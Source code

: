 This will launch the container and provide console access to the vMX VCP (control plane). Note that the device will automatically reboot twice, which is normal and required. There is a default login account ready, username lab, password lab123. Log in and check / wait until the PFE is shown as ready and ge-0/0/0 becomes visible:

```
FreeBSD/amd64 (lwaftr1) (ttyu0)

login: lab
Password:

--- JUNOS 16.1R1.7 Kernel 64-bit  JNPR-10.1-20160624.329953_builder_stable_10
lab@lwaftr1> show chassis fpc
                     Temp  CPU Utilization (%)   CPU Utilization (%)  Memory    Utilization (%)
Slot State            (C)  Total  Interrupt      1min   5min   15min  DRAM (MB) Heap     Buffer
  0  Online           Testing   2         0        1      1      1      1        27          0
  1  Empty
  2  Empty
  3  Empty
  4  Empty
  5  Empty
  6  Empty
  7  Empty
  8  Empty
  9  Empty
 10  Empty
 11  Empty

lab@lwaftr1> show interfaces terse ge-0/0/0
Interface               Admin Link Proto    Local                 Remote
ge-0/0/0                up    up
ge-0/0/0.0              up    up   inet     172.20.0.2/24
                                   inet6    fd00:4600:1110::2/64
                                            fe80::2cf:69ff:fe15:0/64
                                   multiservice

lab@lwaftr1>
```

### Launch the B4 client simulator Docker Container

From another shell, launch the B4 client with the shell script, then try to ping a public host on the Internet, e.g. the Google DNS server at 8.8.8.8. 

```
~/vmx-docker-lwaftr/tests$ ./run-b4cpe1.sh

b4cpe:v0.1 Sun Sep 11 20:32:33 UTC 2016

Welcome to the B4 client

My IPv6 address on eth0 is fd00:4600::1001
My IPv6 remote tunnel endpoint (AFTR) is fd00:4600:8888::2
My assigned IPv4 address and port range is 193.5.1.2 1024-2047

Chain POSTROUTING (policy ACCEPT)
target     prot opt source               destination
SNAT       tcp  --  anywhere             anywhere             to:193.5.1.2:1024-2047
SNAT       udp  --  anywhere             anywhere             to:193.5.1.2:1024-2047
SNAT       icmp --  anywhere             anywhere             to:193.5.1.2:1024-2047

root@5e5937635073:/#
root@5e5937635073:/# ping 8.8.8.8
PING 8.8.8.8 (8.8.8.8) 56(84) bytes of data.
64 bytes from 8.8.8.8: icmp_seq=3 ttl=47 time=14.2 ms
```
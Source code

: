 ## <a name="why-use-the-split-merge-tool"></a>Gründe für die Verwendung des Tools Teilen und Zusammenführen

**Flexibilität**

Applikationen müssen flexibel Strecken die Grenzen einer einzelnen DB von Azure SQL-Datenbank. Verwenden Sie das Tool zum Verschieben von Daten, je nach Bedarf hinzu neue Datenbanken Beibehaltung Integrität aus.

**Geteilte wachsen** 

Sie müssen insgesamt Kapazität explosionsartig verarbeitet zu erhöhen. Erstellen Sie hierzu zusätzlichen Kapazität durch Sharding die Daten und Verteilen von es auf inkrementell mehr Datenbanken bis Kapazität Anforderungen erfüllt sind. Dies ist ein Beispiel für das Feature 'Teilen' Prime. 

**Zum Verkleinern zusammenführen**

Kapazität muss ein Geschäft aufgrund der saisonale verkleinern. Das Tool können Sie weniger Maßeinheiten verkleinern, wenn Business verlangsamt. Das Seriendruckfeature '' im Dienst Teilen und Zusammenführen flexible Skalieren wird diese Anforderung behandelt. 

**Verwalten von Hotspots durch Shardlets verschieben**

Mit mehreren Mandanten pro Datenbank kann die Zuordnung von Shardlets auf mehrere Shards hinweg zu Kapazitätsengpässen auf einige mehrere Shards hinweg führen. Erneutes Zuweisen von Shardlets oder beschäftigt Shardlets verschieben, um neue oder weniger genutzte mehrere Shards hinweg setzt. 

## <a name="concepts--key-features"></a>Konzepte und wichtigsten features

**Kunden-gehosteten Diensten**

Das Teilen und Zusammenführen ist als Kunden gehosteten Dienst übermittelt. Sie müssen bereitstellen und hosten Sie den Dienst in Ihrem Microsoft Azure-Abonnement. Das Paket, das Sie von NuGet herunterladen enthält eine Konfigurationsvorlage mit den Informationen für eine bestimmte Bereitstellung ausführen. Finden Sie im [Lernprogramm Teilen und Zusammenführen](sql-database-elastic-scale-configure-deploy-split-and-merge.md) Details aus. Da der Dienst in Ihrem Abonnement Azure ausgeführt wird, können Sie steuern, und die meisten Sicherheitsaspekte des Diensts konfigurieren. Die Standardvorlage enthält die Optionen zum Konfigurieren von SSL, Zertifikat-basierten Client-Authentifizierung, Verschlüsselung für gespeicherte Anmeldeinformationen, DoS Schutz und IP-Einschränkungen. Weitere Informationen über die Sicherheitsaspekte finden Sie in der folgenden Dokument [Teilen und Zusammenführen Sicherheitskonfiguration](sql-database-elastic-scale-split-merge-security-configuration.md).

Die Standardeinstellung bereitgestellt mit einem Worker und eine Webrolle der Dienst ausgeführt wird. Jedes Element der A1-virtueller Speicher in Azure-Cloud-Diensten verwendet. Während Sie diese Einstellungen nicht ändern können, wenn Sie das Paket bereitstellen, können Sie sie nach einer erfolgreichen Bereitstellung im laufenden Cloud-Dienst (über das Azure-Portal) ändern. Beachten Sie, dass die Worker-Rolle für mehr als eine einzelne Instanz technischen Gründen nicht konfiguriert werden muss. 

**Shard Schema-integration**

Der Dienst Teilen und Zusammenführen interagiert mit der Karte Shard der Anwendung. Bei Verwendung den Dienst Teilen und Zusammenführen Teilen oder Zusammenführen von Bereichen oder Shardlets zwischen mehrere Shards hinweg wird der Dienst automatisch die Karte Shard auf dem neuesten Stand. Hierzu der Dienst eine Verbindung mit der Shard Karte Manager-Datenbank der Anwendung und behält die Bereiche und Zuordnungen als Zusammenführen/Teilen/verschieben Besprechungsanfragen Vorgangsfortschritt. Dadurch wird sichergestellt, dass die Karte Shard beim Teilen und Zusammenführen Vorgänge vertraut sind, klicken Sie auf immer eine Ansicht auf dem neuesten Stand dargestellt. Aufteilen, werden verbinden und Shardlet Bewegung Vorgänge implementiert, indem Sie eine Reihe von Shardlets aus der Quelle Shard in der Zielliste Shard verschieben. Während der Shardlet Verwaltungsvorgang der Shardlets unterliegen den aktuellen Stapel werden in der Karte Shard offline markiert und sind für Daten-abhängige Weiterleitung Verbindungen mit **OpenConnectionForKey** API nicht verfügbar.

Work instructions>
Each line of the data must be returned exactly.

Answer to the problem>
Source code

: This will launch the container and provide console access to the vMX VCP (control plane). Note that the device will automatically reboot twice, which is normal and required. There is a default login account ready, username lab, password lab123. Log in and check / wait until the PFE is shown as ready and ge-0/0/0 becomes visible:

```
FreeBSD/amd64 (lwaftr1) (ttyu0)

login: lab
Password:

--- JUNOS 16.1R1.7 Kernel 64-bit  JNPR-10.1-20160624.329953_builder_stable_10
lab@lwaftr1> show chassis fpc
                     Temp  CPU Utilization (%)   CPU Utilization (%)  Memory    Utilization (%)
Slot State            (C)  Total  Interrupt      1min   5min   15min  DRAM (MB) Heap     Buffer
  0  Online           Testing   2         0        1      1      1      1        27          0
  1  Empty
  2  Empty
  3  Empty
  4  Empty
  5  Empty
  6  Empty
  7  Empty
  8  Empty
  9  Empty
 10  Empty
 11  Empty

lab@lwaftr1> show interfaces terse ge-0/0/0
Interface               Admin Link Proto    Local                 Remote
ge-0/0/0                up    up
ge-0/0/0.0              up    up   inet     172.20.0.2/24
                                   inet6    fd00:4600:1110::2/64
                                            fe80::2cf:69ff:fe15:0/64
                                   multiservice

lab@lwaftr1>
```

### Launch the B4 client simulator Docker Container

From another shell, launch the B4 client with the shell script, then try to ping a public host on the Internet, e.g. the Google DNS server at 8.8.8.8. 

```
~/vmx-docker-lwaftr/tests$ ./run-b4cpe1.sh

b4cpe:v0.1 Sun Sep 11 20:32:33 UTC 2016

Welcome to the B4 client

My IPv6 address on eth0 is fd00:4600::1001
My IPv6 remote tunnel endpoint (AFTR) is fd00:4600:8888::2
My assigned IPv4 address and port range is 193.5.1.2 1024-2047

Chain POSTROUTING (policy ACCEPT)
target     prot opt source               destination
SNAT       tcp  --  anywhere             anywhere             to:193.5.1.2:1024-2047
SNAT       udp  --  anywhere             anywhere             to:193.5.1.2:1024-2047
SNAT       icmp --  anywhere             anywhere             to:193.5.1.2:1024-2047

root@5e5937635073:/#
root@5e5937635073:/# ping 8.8.8.8
PING 8.8.8.8 (8.8.8.8) 56(84) bytes of data.
64 bytes from 8.8.8.8: icmp_seq=3 ttl=47 time=14.2 ms
```
Source code

: ## <a name="why-use-the-split-merge-tool"></a>Gründe für die Verwendung des Tools Teilen und Zusammenführen

**Flexibilität**

Applikationen müssen flexibel Strecken die Grenzen einer einzelnen DB von Azure SQL-Datenbank. Verwenden Sie das Tool zum Verschieben von Daten, je nach Bedarf hinzu neue Datenbanken Beibehaltung Integrität aus.

**Geteilte wachsen** 

Sie müssen insgesamt Kapazität explosionsartig verarbeitet zu erhöhen. Erstellen Sie hierzu zusätzlichen Kapazität durch Sharding die Daten und Verteilen von es auf inkrementell mehr Datenbanken bis Kapazität Anforderungen erfüllt sind. Dies ist ein Beispiel für das Feature 'Teilen' Prime. 

**Zum Verkleinern zusammenführen**

Kapazität muss ein Geschäft aufgrund der saisonale verkleinern. Das Tool können Sie weniger Maßeinheiten verkleinern, wenn Business verlangsamt. Das Seriendruckfeature '' im Dienst Teilen und Zusammenführen flexible Skalieren wird diese Anforderung behandelt. 

**Verwalten von Hotspots durch Shardlets verschieben**

Mit mehreren Mandanten pro Datenbank kann die Zuordnung von Shardlets auf mehrere Shards hinweg zu Kapazitätsengpässen auf einige mehrere Shards hinweg führen. Erneutes Zuweisen von Shardlets oder beschäftigt Shardlets verschieben, um neue oder weniger genutzte mehrere Shards hinweg setzt. 

## <a name="concepts--key-features"></a>Konzepte und wichtigsten features

**Kunden-gehosteten Diensten**

Das Teilen und Zusammenführen ist als Kunden gehosteten Dienst übermittelt. Sie müssen bereitstellen und hosten Sie den Dienst in Ihrem Microsoft Azure-Abonnement. Das Paket, das Sie von NuGet herunterladen enthält eine Konfigurationsvorlage mit den Informationen für eine bestimmte Bereitstellung ausführen. Finden Sie im [Lernprogramm Teilen und Zusammenführen](sql-database-elastic-scale-configure-deploy-split-and-merge.md) Details aus. Da der Dienst in Ihrem Abonnement Azure ausgeführt wird, können Sie steuern, und die meisten Sicherheitsaspekte des Diensts konfigurieren. Die Standardvorlage enthält die Optionen zum Konfigurieren von SSL, Zertifikat-basierten Client-Authentifizierung, Verschlüsselung für gespeicherte Anmeldeinformationen, DoS Schutz und IP-Einschränkungen. Weitere Informationen über die Sicherheitsaspekte finden Sie in der folgenden Dokument [Teilen und Zusammenführen Sicherheitskonfiguration](sql-database-elastic-scale-split-merge-security-configuration.md).

Die Standardeinstellung bereitgestellt mit einem Worker und eine Webrolle der Dienst ausgeführt wird. Jedes Element der A1-virtueller Speicher in Azure-Cloud-Diensten verwendet. Während Sie diese Einstellungen nicht ändern können, wenn Sie das Paket bereitstellen, können Sie sie nach einer erfolgreichen Bereitstellung im laufenden Cloud-Dienst (über das Azure-Portal) ändern. Beachten Sie, dass die Worker-Rolle für mehr als eine einzelne Instanz technischen Gründen nicht konfiguriert werden muss. 

**Shard Schema-integration**

Der Dienst Teilen und Zusammenführen interagiert mit der Karte Shard der Anwendung. Bei Verwendung den Dienst Teilen und Zusammenführen Teilen oder Zusammenführen von Bereichen oder Shardlets zwischen mehrere Shards hinweg wird der Dienst automatisch die Karte Shard auf dem neuesten Stand. Hierzu der Dienst eine Verbindung mit der Shard Karte Manager-Datenbank der Anwendung und behält die Bereiche und Zuordnungen als Zusammenführen/Teilen/verschieben Besprechungsanfragen Vorgangsfortschritt. Dadurch wird sichergestellt, dass die Karte Shard beim Teilen und Zusammenführen Vorgänge vertraut sind, klicken Sie auf immer eine Ansicht auf dem neuesten Stand dargestellt. Aufteilen, werden verbinden und Shardlet Bewegung Vorgänge implementiert, indem Sie eine Reihe von Shardlets aus der Quelle Shard in der Zielliste Shard verschieben. Während der Shardlet Verwaltungsvorgang der Shardlets unterliegen den aktuellen Stapel werden in der Karte Shard offline markiert und sind für Daten-abhängige Weiterleitung Verbindungen mit **OpenConnectionForKey** API nicht verfügbar.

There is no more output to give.